WORK TASK: For the entries that follow, report how many lines include the word "text" and add nothing.

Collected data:
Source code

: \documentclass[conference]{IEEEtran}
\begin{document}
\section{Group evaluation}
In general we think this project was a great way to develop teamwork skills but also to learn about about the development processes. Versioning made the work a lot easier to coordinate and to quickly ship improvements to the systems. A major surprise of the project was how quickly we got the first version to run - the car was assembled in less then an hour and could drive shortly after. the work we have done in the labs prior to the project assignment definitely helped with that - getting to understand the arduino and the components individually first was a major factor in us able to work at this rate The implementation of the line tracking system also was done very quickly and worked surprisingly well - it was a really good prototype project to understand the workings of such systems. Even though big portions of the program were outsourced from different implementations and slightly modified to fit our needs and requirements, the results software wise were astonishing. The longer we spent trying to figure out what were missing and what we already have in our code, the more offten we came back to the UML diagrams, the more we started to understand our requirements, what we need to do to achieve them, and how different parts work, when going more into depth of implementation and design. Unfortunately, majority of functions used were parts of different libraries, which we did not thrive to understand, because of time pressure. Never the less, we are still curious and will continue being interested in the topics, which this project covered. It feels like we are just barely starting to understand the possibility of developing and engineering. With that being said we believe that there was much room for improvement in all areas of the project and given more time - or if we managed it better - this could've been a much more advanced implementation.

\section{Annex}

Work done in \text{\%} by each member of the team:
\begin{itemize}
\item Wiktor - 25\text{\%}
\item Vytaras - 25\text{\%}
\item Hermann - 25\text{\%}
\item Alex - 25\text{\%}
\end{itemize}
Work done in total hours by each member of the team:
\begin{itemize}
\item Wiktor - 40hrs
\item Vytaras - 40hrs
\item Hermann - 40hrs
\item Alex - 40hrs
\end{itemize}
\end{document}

SOLUTION TO THE PROBLEM: 5